==== MATERIAL PROVIDED ====

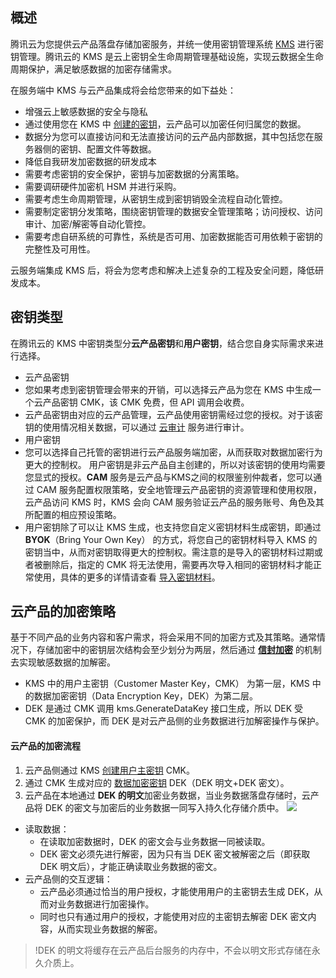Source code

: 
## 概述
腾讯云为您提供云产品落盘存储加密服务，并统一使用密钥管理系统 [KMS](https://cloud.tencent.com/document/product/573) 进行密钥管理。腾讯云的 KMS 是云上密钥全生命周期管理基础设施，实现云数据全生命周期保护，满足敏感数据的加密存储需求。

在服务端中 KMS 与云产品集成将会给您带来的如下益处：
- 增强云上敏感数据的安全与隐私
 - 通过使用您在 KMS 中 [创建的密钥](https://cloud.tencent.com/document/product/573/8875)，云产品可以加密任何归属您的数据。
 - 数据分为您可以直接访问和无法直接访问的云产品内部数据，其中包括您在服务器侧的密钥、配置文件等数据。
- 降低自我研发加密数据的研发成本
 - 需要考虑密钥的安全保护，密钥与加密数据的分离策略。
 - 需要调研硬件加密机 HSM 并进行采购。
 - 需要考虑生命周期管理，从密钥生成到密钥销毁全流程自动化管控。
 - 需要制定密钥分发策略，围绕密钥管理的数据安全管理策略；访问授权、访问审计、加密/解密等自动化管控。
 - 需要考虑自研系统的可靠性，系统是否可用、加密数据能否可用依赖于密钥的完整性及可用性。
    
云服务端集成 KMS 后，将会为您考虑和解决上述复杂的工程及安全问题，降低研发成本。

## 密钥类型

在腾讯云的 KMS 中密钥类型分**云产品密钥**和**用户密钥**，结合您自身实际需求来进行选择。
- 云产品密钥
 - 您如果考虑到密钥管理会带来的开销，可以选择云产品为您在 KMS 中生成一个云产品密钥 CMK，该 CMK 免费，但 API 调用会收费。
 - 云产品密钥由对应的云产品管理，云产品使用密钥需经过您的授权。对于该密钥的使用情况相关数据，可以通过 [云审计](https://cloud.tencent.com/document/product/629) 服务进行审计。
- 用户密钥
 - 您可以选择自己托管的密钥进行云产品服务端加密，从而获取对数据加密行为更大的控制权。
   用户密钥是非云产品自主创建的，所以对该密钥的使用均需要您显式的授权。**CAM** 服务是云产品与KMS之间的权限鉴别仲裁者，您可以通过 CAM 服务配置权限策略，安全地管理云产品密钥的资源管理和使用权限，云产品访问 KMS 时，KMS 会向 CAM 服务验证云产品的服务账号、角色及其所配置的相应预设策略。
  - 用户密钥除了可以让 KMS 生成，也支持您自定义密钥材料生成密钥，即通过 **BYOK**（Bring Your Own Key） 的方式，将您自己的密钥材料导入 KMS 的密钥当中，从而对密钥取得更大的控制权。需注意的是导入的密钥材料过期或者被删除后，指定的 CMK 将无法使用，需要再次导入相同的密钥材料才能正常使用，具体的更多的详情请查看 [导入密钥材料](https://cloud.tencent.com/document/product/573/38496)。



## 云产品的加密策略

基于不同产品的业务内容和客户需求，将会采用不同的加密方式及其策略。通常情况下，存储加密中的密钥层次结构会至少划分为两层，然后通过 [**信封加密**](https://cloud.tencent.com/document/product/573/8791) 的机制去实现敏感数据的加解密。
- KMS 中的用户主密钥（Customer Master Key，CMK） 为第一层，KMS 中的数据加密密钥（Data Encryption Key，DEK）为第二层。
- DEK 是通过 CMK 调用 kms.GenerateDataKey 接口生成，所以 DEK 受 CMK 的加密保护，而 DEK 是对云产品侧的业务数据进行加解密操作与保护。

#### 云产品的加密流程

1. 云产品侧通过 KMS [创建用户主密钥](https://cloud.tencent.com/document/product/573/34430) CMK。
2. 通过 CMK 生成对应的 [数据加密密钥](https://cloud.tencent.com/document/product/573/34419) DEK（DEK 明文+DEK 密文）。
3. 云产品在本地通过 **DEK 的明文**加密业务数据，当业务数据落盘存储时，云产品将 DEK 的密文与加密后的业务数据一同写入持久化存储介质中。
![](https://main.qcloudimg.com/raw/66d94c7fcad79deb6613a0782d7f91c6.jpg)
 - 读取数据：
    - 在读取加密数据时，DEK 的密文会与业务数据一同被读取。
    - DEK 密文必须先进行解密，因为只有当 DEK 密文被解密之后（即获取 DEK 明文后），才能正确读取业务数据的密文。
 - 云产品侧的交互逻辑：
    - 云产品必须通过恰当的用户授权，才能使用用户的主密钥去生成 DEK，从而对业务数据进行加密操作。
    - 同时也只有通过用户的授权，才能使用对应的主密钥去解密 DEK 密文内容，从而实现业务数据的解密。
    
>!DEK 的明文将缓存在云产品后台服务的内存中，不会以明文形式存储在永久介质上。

====
==== MATERIAL PROVIDED ====

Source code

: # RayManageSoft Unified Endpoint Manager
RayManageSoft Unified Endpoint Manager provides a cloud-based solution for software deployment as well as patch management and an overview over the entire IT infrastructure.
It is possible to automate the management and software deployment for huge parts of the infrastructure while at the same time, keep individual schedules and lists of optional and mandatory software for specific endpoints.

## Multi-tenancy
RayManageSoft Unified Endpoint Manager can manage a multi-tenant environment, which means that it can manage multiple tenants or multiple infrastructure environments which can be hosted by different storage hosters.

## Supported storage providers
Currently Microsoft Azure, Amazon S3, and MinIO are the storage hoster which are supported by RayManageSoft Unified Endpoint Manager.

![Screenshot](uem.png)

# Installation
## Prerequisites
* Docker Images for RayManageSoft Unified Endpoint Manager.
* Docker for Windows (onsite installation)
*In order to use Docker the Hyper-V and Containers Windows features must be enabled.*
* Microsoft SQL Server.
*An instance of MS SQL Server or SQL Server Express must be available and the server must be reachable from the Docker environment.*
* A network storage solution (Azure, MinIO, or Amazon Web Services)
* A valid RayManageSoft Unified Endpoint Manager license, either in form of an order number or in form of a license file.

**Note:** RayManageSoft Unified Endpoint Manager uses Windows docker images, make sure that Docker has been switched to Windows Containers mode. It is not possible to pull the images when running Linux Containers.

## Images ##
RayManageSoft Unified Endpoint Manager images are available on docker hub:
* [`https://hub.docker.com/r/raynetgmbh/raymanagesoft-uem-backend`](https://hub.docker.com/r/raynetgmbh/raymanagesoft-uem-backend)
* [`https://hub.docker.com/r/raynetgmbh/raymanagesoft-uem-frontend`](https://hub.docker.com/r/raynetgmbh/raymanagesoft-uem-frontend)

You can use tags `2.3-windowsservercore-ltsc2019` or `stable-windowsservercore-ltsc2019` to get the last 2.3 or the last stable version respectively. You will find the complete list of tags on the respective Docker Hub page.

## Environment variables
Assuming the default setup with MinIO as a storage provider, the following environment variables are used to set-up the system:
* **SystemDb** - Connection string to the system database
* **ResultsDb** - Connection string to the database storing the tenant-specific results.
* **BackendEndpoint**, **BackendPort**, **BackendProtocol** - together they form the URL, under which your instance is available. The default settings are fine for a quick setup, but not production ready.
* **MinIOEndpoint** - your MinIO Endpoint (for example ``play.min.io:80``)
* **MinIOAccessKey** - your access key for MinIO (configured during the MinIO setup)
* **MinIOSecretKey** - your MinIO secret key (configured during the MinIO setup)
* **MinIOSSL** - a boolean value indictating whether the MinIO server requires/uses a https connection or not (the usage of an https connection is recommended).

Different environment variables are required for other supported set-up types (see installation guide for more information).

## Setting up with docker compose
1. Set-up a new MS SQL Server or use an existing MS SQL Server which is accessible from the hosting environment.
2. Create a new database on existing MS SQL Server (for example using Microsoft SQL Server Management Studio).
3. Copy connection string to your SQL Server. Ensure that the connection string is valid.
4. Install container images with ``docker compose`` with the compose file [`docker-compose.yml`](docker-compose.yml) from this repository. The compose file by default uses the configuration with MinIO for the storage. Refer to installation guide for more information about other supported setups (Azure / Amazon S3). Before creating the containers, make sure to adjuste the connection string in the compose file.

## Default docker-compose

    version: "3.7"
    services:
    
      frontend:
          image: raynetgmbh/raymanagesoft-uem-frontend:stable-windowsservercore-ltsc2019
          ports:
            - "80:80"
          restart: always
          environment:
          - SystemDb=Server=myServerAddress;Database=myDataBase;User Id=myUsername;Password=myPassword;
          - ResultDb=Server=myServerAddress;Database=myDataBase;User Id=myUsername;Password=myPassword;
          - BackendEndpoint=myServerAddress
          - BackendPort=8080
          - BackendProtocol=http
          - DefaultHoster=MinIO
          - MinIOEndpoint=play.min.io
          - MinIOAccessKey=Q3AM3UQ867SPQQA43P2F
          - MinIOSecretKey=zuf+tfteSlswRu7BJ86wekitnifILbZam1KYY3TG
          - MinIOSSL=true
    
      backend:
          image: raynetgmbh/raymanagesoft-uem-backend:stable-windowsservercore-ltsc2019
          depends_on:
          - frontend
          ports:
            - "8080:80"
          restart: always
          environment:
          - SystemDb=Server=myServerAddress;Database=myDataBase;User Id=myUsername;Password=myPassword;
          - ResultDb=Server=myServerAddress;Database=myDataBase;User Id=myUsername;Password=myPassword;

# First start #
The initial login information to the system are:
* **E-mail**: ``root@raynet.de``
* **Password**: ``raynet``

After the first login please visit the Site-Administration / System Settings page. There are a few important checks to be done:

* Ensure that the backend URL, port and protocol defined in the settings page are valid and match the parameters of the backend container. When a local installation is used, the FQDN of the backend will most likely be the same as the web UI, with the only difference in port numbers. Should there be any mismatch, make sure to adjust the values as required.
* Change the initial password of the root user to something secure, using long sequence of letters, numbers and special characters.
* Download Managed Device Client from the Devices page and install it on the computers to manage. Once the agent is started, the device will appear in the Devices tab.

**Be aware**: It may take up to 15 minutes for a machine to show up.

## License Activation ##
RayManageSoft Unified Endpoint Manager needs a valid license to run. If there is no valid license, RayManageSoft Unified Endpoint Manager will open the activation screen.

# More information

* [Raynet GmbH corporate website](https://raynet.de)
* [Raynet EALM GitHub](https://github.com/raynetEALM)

====

▶ TASK OBJECTIVE:
The lines above, starting at the one with "在腾讯云的 KMS 中密钥类型分**云产品密钥**和**用户密钥**，结合您自身实际需求来进行选择。" and ending at the one with "- 您可以选择自己托管的密钥", are the only ones to return, exactly as written.

▶ SOLUTION FOR THIS EXERCISE:
在腾讯云的 KMS 中密钥类型分**云产品密钥**和**用户密钥**，结合您自身实际需求来进行选择。
- 云产品密钥
 - 您如果考虑到密钥管理会带来的开销，可以选择云产品为您在 KMS 中生成一个云产品密钥 CMK，该 CMK 免费，但 API 调用会收费。
 - 云产品密钥由对应的云产品管理，云产品使用密钥需经过您的授权。对于该密钥的使用情况相关数据，可以通过 [云审计](https://cloud.tencent.com/document/product/629) 服务进行审计。
- 用户密钥
 - 您可以选择自己托管的密钥进行云产品服务端加密，从而获取对数据加密行为更大的控制权。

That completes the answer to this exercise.